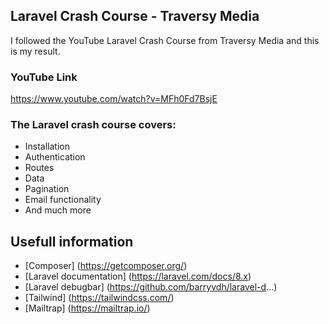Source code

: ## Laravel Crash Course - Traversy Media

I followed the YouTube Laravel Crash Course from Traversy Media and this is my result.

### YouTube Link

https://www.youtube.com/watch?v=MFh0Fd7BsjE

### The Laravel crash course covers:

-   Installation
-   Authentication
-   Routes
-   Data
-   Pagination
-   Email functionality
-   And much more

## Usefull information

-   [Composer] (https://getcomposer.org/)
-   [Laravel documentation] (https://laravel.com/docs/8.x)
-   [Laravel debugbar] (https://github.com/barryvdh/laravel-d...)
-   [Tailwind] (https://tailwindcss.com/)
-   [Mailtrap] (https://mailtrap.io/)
...
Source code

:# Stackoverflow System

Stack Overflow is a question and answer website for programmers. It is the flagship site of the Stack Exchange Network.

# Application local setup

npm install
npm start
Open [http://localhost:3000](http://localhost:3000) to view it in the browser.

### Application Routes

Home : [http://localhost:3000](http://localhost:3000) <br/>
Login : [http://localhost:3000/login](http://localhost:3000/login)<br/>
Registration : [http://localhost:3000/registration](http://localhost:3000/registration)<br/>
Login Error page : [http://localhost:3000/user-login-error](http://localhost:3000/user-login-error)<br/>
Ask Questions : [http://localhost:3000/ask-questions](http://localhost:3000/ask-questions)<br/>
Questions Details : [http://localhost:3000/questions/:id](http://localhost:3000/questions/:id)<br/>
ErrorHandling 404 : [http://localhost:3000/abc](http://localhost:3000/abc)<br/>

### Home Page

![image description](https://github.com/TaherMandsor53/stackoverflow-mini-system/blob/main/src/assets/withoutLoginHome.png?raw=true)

**THE PROBLEM:** Count all lines of the data that include "Laravel". The answer is the number alone.

**RESPONSE TO THE TASK:** 5